Stored data entries
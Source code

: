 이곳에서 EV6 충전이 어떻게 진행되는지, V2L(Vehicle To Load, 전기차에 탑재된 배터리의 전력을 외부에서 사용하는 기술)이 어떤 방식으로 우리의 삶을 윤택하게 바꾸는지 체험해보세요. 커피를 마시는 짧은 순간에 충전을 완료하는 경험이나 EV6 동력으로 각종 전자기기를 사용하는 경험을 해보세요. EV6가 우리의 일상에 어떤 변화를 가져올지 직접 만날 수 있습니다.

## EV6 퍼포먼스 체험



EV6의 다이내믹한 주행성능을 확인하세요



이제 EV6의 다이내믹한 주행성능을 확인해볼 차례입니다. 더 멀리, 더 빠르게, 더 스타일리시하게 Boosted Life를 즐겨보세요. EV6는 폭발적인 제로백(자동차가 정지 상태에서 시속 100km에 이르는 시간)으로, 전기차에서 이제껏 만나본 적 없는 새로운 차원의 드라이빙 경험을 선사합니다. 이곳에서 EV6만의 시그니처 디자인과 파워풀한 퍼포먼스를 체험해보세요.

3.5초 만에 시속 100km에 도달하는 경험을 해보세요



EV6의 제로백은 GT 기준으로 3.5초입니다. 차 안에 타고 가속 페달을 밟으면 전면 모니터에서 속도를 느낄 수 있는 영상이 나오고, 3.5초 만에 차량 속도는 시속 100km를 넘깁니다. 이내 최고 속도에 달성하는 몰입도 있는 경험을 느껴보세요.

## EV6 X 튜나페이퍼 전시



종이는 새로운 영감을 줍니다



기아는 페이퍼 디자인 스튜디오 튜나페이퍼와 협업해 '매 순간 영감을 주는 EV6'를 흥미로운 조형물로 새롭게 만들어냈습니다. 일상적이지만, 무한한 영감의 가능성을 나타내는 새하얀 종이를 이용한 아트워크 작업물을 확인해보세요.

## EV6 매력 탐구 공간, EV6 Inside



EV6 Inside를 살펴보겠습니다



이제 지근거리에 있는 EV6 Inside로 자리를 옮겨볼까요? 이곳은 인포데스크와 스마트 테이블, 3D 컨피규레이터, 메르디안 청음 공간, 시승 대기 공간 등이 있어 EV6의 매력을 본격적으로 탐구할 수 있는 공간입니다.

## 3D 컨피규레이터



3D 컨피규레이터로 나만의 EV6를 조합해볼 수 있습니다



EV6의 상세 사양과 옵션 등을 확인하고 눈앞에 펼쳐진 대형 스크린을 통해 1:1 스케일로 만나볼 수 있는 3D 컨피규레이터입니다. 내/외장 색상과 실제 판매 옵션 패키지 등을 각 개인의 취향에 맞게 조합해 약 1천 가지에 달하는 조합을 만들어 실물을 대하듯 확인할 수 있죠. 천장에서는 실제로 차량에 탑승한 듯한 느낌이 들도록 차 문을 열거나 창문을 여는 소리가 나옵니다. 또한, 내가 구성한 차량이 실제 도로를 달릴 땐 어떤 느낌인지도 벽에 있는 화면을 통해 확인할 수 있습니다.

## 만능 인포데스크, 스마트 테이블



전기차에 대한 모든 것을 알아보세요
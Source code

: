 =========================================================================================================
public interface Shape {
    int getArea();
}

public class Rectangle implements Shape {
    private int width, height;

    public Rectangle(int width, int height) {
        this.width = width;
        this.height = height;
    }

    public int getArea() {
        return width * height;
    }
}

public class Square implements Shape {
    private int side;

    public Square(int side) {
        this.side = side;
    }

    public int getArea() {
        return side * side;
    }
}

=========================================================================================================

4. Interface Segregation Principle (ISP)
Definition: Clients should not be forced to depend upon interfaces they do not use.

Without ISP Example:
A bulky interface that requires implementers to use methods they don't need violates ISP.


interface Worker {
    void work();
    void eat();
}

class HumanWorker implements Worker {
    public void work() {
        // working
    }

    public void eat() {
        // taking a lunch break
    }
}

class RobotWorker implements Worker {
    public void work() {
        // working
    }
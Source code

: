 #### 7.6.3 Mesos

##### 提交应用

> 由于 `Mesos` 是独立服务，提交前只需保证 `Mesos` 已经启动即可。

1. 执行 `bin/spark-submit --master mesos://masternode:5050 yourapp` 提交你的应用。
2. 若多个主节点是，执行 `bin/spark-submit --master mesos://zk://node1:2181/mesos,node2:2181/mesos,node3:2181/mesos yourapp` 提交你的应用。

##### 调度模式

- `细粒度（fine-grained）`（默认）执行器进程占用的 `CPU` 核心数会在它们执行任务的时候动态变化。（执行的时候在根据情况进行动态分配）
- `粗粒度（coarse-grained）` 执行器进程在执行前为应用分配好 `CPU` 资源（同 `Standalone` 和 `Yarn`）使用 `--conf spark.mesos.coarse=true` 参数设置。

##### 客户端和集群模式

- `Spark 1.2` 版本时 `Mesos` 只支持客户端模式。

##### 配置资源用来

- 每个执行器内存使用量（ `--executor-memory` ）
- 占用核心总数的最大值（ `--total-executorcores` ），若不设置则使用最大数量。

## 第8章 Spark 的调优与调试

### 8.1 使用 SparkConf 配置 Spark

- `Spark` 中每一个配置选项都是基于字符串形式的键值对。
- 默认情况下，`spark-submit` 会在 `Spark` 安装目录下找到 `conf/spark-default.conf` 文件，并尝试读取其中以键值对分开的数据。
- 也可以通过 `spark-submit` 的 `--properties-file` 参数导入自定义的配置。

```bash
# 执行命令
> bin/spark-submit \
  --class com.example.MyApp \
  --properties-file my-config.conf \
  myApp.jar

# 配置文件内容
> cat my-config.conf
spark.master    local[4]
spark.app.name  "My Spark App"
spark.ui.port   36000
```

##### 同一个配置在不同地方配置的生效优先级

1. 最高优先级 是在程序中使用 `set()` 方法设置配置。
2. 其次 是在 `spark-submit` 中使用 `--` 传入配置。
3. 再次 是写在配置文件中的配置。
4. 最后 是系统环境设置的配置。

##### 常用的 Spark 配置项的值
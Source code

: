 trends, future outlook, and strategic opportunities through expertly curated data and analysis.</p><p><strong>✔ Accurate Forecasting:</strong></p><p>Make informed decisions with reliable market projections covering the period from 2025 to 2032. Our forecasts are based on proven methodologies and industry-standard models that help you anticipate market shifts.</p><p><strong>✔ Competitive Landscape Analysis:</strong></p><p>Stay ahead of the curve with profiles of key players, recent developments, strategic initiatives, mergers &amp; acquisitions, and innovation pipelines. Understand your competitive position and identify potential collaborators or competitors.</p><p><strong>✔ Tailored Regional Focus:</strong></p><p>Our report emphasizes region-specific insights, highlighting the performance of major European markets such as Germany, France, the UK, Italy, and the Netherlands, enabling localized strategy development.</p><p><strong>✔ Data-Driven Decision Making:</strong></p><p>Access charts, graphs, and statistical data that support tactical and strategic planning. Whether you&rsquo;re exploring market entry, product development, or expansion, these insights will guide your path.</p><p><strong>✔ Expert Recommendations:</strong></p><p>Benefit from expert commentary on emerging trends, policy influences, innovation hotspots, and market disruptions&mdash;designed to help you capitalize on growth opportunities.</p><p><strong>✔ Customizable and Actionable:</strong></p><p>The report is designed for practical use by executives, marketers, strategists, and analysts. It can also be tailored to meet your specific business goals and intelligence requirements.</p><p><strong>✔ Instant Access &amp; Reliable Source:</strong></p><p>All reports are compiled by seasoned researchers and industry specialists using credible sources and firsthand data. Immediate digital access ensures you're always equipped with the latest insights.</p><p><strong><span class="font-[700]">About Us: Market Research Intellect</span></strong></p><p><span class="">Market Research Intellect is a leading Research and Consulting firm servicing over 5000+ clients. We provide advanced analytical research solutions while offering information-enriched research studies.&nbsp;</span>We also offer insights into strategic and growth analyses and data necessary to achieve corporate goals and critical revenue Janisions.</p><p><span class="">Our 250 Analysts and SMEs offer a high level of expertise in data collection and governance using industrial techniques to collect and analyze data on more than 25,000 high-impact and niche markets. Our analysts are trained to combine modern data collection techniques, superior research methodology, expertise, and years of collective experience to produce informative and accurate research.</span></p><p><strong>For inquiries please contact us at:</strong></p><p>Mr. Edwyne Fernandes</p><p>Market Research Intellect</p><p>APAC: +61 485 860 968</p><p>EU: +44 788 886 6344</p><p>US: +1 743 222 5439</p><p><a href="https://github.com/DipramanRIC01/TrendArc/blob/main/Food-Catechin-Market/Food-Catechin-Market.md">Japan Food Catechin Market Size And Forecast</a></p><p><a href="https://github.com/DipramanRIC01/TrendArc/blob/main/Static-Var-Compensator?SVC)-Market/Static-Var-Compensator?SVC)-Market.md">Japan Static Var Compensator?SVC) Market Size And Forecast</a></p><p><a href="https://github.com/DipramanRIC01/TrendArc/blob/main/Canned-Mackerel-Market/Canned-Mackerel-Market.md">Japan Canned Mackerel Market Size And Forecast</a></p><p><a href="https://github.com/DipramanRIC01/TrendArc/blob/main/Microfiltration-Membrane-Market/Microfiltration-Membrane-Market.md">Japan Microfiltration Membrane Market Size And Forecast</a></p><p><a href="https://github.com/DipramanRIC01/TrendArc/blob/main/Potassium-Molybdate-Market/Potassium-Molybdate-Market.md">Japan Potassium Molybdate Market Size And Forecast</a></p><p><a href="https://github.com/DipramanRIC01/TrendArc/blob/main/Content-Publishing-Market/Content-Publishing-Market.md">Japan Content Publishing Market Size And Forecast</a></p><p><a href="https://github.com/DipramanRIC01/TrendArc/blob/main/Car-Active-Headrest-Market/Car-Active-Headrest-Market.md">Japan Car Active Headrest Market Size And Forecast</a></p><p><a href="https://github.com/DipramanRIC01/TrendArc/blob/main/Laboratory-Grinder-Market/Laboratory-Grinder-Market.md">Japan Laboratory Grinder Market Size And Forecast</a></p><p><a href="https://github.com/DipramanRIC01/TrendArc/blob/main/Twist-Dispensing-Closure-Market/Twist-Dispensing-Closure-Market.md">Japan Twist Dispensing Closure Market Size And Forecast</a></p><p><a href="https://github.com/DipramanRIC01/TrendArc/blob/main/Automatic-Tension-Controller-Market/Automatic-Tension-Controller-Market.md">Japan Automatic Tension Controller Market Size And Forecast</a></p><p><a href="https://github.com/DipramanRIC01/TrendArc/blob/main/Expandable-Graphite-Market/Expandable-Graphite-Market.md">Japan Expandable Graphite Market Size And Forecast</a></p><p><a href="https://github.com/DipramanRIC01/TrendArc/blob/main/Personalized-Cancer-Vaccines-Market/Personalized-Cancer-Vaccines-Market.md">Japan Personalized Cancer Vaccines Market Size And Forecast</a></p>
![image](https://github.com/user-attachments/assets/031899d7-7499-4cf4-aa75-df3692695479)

WORK TO COMPLETE: For each line above that contains the word "submit", copy that line.

RESPONSE TO THE TASK:
1. 执行 `bin/spark-submit --master mesos://masternode:5050 yourapp` 提交你的应用。
2. 若多个主节点是，执行 `bin/spark-submit --master mesos://zk://node1:2181/mesos,node2:2181/mesos,node3:2181/mesos yourapp` 提交你的应用。
- 默认情况下，`spark-submit` 会在 `Spark` 安装目录下找到 `conf/spark-default.conf` 文件，并尝试读取其中以键值对分开的数据。
- 也可以通过 `spark-submit` 的 `--properties-file` 参数导入自定义的配置。
> bin/spark-submit \
2. 其次 是在 `spark-submit` 中使用 `--` 传入配置。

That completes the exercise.